Szybki szmal. Ryszard Ćwirlej
Читать онлайн книгу.– O kurczę, Ewka, ale żeś wyrosła.
– Równe sto siedemdziesiąt pięć – stwierdziła zadowolona.
– Widziałaś, mamuś, to już nie jest mała dziewczynka, tylko superlaska! – Odsunęła się od kuzynki, by się jej przyjrzeć. Ewa rzeczywiście się zmieniła. Stała się atrakcyjną kobietą. Aneta natychmiast zauważyła jeszcze coś ciekawego, co sprawiło, że spojrzała na nią z uznaniem. Ewa nie była pomalowana. Miała tylko leciutko pociągnięte maskarą rzęsy. Ona nie potrzebowała makijażu. I tak wyglądała jak milion dolarów. Aneta też się nie malowała.
– Anetka, zupy ci dam, co? – zaproponowała mama.
– Sama mam jeść? – Spojrzała na gości.
– My już jedli – stwierdził wujek.
– A gdzie tata?
– Tata pojechał do Szamotuł, ale nie mówił, po co – wyjaśniła matka. – To co, zupę zjesz?
– Nie, daj, mama, spokój. Herbatkę wypiję. A głodna nie jestem, bo w pracy jadłam – skłamała.

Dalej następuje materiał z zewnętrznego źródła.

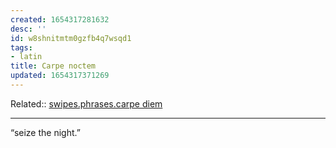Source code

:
 ```yaml
---
created: 1654317281632
desc: ''
id: w8shnitmtm0gzfb4q7wsqd1
tags:
- latin
title: Carpe noctem
updated: 1654317371269
---
```

   
Related::  [swipes.phrases.carpe diem](/not_created.md)   
   
   
---   
   
“seize the night.”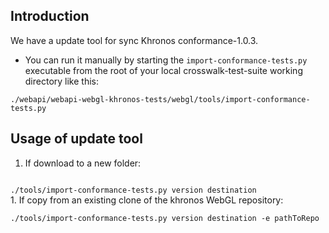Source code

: ## Introduction

We have a update tool for sync Khronos conformance-1.0.3. 
- You can run it manually by starting the `import-conformance-tests.py` executable 
from the root of your local crosswalk-test-suite working directory like this:

```
./webapi/webapi-webgl-khronos-tests/webgl/tools/import-conformance-tests.py
```


## Usage of update tool

1. If download to a new folder:</br>
<code>
./tools/import-conformance-tests.py version destination 
</code>
1. If copy from an existing clone of the khronos WebGL repository:</br>
<code>
./tools/import-conformance-tests.py version destination -e pathToRepo
</code>

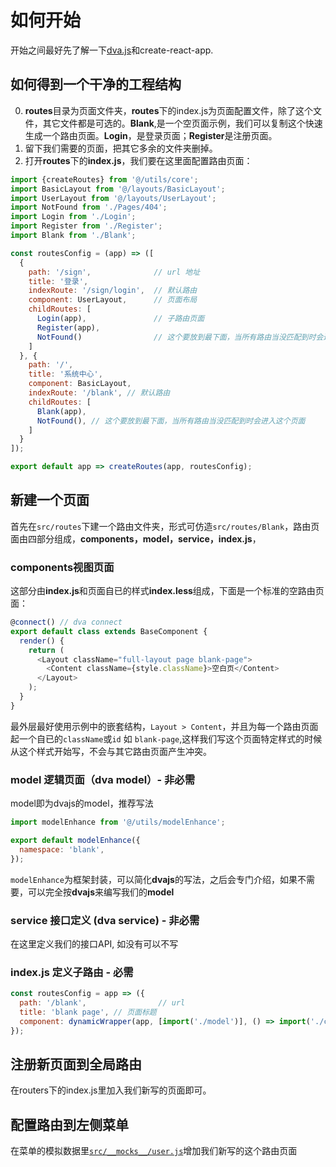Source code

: # 如何开始

开始之间最好先了解一下[dva.js](https://github.com/dvajs/dva/blob/master/README_zh-CN.md)和create-react-app.

## 如何得到一个干净的工程结构

0. **routes**目录为页面文件夹，**routes**下的index.js为页面配置文件，除了这个文件，其它文件都是可选的。**Blank**,是一个空页面示例，我们可以复制这个快速生成一个路由页面。**Login**，是登录页面；**Register**是注册页面。
1. 留下我们需要的页面，把其它多余的文件夹删掉。
2. 打开**routes**下的**index.js**，我们要在这里面配置路由页面：
``` js
import {createRoutes} from '@/utils/core';
import BasicLayout from '@/layouts/BasicLayout';
import UserLayout from '@/layouts/UserLayout';
import NotFound from './Pages/404';
import Login from './Login';
import Register from './Register';
import Blank from './Blank';

const routesConfig = (app) => ([
  {
    path: '/sign',              // url 地址
    title: '登录',
    indexRoute: '/sign/login',  // 默认路由
    component: UserLayout,      // 页面布局
    childRoutes: [
      Login(app),               // 子路由页面
      Register(app),
      NotFound()                // 这个要放到最下面，当所有路由当没匹配到时会进入这个页面
    ]
  }, {
    path: '/',
    title: '系统中心',
    component: BasicLayout,
    indexRoute: '/blank', // 默认路由
    childRoutes: [
      Blank(app),
      NotFound(), // 这个要放到最下面，当所有路由当没匹配到时会进入这个页面
    ]
  }
]);

export default app => createRoutes(app, routesConfig);
```

## 新建一个页面

首先在`src/routes`下建一个路由文件夹，形式可仿造`src/routes/Blank`，路由页面由四部分组成，**components，model，service，index.js**，

### components视图页面

这部分由**index.js**和页面自已的样式**index.less**组成，下面是一个标准的空路由页面：
``` js
@connect() // dva connect
export default class extends BaseComponent {
  render() {
    return (
      <Layout className="full-layout page blank-page">
        <Content className={style.className}>空白页</Content>
      </Layout>
    );
  }
}
```
最外层最好使用示例中的嵌套结构，`Layout > Content`，并且为每一个路由页面起一个自已的`className`或`id` 如 `blank-page`,这样我们写这个页面特定样式的时候从这个样式开始写，不会与其它路由页面产生冲突。

### model 逻辑页面（dva model）- 非必需

model即为dvajs的model，推荐写法
```js
import modelEnhance from '@/utils/modelEnhance';

export default modelEnhance({
  namespace: 'blank',
});
```
`modelEnhance`为框架封装，可以简化**dvajs**的写法，之后会专门介绍，如果不需要，可以完全按**dvajs**来编写我们的**model**

### service 接口定义 (dva service) - 非必需

在这里定义我们的接口API, 如没有可以不写

### index.js 定义子路由 - 必需

```js
const routesConfig = app => ({
  path: '/blank',                // url
  title: 'blank page', // 页面标题
  component: dynamicWrapper(app, [import('./model')], () => import('./components')) // 如果没有 model 可以不写import('./model')
});
```

## 注册新页面到全局路由

在routers下的index.js里加入我们新写的页面即可。

## 配置路由到左侧菜单

在菜单的模拟数据里[`src/__mocks__/user.js`](https://github.com/LANIF-UI/dva-boot-admin/blob/master/src/__mocks__/user.js#L41)增加我们新写的这个路由页面
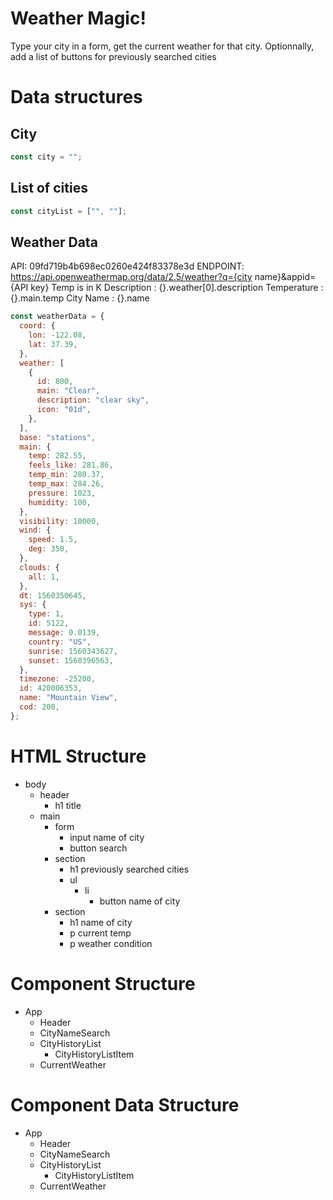 # Weather Magic!

Type your city in a form, get the current weather for that city. Optionnally, add a list of buttons for previously searched cities

# Data structures

## City

```jsx
const city = "";
```

## List of cities

```jsx
const cityList = ["", ""];
```

## Weather Data

API: 09fd719b4b698ec0260e424f83378e3d
ENDPOINT: https://api.openweathermap.org/data/2.5/weather?q={city name}&appid={API key}
Temp is in K
Description : {}.weather[0].description
Temperature : {}.main.temp
City Name : {}.name

```jsx
const weatherData = {
  coord: {
    lon: -122.08,
    lat: 37.39,
  },
  weather: [
    {
      id: 800,
      main: "Clear",
      description: "clear sky",
      icon: "01d",
    },
  ],
  base: "stations",
  main: {
    temp: 282.55,
    feels_like: 281.86,
    temp_min: 280.37,
    temp_max: 284.26,
    pressure: 1023,
    humidity: 100,
  },
  visibility: 10000,
  wind: {
    speed: 1.5,
    deg: 350,
  },
  clouds: {
    all: 1,
  },
  dt: 1560350645,
  sys: {
    type: 1,
    id: 5122,
    message: 0.0139,
    country: "US",
    sunrise: 1560343627,
    sunset: 1560396563,
  },
  timezone: -25200,
  id: 420006353,
  name: "Mountain View",
  cod: 200,
};
```

# HTML Structure

- body
  - header
    - h1 title
  - main
    - form
      - input name of city
      - button search
    - section
      - h1 previously searched cities
      - ul
        - li
          - button name of city
    - section
      - h1 name of city
      - p current temp
      - p weather condition

# Component Structure

- App
  - Header
  - CityNameSearch
  - CityHistoryList
    - CityHistoryListItem
  - CurrentWeather

# Component Data Structure

- App
  - Header
  - CityNameSearch
  - CityHistoryList
    - CityHistoryListItem
  - CurrentWeather
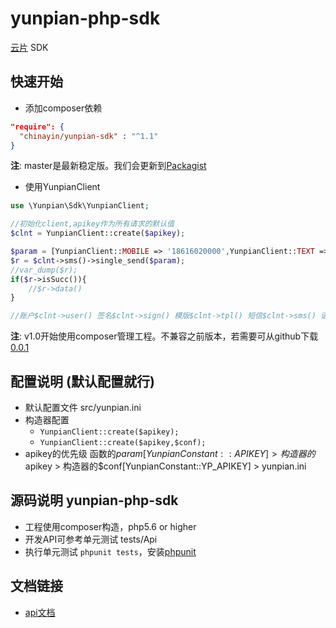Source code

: yunpian-php-sdk
================================
[云片](https://www.yunpian.com/) SDK

## 快速开始

- 添加composer依赖

```json
"require": {
  "chinayin/yunpian-sdk" : "^1.1"
}
```
**注**: master是最新稳定版。我们会更新到[Packagist](https://packagist.org/explore/)

- 使用YunpianClient

```php
use \Yunpian\Sdk\YunpianClient;

//初始化client,apikey作为所有请求的默认值
$clnt = YunpianClient::create($apikey);

$param = [YunpianClient::MOBILE => '18616020000',YunpianClient::TEXT => '【云片网】您的验证码是1234'];
$r = $clnt->sms()->single_send($param);
//var_dump($r);
if($r->isSucc()){
    //$r->data()
}

//账户$clnt->user() 签名$clnt->sign() 模版$clnt->tpl() 短信$clnt->sms() 语音$clnt->voice() 流量$clnt->flow() 视频短信$clnt->vsms()
```
**注**: v1.0开始使用composer管理工程。不兼容之前版本，若需要可从github下载[0.0.1](https://github.com/yunpian/yunpian-php-sdk/releases/tag/0.0.1)

## 配置说明 (默认配置就行)
- 默认配置文件 src/yunpian.ini
- 构造器配置
    - `YunpianClient::create($apikey);`
    - `YunpianClient::create($apikey,$conf);` 
- apikey的优先级 函数的$param[YunpianConstant::APIKEY] > 构造器的$apikey > 构造器的$conf[YunpianConstant::YP_APIKEY] > yunpian.ini

## 源码说明 yunpian-php-sdk
- 工程使用composer构造，php5.6 or higher
- 开发API可参考单元测试 tests/Api
- 执行单元测试 `phpunit tests`，安装[phpunit](https://phpunit.de/manual/5.7/en/installation.html)

## 文档链接
- [api文档](https://www.yunpian.com/dev-doc)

Nic nie zjadła w pracy. W zasadzie to wcale dziś nie pracowała. Obeszła tylko kilka pokoi, pogadała przez chwilę ze znajomymi, pożegnała się i tyle. Nie miała czasu na jedzenie. Dopiero po drodze, gdy emocje już opadły, poczuła głód. Zatrzymała się na stacji benzynowej i zjadła hot doga, którego popiła butelką coli. To była od dawna podstawa jej wyżywienia. Często kupowała jeszcze do tego zestawu jakiegoś batonika, żeby dostarczyć sobie odrobinę dodatkowych kalorii. To byle jakie żarcie i przede wszystkim jedzenie nieregularne i w nieracjonalnych porach sprawiało, że Aneta była bardzo szczupłą osobą. „Gdyby nie batoniki, już by mnie nie było widać”, powiedziała kiedyś Blaszkowskiemu, który traktował ją trochę po ojcowsku. Kilka razy zabrał ją nawet do porządnej knajpy na obiad, ale efekty zawsze były mizerne. Aneta marnowała tyle dobrego jedzenia, dziobała jak ptaszek, a połowa porcji zostawała na talerzu. „Jak ty żyjesz, dziewczyno? Karmisz się powietrzem?”, pytał Mariusz. „Miłością żyję”, odpowiadała żartem, ale on wiedział, że i z tą miłością to przesada. Nie miała faceta. Ten, który miał szansę i kto wie, może by zmusił ją do normalnego jedzenia, wyjechał na misję do Afganistanu, zanim zaczęło się coś między nimi dziać na poważnie. A ona w tym czasie poszła do szkoły oficerskiej i związek, który jeszcze nie stał się prawdziwym związkiem, rozpadł się na drobne kawałki, których nie skleiłby nawet archeolog.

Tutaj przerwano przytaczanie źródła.